§ **Records for the exercise**
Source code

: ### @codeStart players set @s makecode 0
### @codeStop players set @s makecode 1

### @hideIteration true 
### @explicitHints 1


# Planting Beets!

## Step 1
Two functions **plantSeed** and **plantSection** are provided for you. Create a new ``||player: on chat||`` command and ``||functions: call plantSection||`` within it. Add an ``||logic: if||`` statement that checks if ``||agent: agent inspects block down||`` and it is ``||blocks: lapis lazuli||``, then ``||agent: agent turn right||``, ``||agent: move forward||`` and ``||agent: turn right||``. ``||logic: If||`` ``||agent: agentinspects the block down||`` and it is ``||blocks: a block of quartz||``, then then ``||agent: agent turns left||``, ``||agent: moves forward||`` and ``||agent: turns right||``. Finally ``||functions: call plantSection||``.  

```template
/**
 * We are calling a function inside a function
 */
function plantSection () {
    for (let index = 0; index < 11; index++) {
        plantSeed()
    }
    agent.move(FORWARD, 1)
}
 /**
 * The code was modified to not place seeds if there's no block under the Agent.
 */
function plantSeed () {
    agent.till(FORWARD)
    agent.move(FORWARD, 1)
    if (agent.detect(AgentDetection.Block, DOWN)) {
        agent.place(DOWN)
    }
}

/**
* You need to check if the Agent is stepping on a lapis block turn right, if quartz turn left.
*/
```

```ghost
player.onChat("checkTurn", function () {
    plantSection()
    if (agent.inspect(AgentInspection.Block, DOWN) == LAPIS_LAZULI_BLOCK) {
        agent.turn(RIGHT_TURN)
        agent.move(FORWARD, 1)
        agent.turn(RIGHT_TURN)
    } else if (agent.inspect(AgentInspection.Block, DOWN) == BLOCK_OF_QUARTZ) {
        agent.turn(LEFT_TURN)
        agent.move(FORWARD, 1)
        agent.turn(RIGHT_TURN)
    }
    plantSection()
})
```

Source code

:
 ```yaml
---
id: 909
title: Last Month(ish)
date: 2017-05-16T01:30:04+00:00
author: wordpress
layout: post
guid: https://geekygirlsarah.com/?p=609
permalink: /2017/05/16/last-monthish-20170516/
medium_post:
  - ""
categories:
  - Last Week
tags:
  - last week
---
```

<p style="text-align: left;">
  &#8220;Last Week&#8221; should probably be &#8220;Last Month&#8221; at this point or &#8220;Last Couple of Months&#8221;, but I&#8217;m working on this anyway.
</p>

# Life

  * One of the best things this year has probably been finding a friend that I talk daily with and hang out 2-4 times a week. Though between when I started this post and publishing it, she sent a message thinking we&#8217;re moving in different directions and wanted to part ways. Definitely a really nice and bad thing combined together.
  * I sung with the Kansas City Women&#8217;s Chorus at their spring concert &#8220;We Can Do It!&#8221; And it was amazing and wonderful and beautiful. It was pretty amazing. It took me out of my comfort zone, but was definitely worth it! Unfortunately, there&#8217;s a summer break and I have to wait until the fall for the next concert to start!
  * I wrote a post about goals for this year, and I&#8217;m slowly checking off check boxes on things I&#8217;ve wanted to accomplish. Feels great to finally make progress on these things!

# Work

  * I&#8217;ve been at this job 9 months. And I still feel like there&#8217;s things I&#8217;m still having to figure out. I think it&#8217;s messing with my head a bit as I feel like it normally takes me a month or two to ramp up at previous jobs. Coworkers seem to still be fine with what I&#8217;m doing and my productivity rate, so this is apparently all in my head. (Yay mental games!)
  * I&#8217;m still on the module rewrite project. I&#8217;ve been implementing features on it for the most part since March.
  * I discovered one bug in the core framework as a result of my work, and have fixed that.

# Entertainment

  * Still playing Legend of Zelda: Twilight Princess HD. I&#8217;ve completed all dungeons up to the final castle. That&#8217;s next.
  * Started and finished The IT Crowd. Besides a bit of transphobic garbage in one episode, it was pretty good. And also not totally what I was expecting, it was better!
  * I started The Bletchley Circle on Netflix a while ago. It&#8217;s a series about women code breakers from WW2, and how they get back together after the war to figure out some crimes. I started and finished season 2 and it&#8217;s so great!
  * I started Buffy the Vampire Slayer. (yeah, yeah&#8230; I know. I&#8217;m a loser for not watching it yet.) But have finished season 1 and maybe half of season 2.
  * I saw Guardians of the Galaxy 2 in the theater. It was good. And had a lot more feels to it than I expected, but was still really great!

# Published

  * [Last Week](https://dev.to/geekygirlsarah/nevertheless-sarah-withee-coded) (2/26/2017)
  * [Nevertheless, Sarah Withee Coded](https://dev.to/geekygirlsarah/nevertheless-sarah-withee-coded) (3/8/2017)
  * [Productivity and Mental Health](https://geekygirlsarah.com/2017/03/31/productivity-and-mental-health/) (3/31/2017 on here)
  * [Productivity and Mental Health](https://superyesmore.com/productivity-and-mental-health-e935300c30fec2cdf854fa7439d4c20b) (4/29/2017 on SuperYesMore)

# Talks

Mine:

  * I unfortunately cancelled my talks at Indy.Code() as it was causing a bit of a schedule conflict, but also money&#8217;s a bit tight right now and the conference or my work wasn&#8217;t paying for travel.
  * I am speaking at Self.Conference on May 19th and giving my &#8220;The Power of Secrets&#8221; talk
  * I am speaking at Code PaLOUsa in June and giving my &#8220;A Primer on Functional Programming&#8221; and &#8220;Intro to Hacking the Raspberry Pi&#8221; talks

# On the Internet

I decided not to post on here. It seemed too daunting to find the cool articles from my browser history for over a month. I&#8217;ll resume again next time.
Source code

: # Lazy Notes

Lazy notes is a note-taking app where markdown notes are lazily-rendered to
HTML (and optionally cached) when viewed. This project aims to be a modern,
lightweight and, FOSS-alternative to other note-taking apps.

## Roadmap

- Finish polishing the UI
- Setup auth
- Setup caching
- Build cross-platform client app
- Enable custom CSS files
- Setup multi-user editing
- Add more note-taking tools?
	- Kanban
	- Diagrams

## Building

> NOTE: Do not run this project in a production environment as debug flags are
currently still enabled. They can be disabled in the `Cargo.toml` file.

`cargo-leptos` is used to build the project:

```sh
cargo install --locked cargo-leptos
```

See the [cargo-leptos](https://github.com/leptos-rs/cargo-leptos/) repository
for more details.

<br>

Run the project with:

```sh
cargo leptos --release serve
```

§ **What is needed**
Look at the records above. Copy every line where the string "taking" occurs.

§ **Output for this exercise**
Lazy notes is a note-taking app where markdown notes are lazily-rendered to
lightweight and, FOSS-alternative to other note-taking apps.
- Add more note-taking tools?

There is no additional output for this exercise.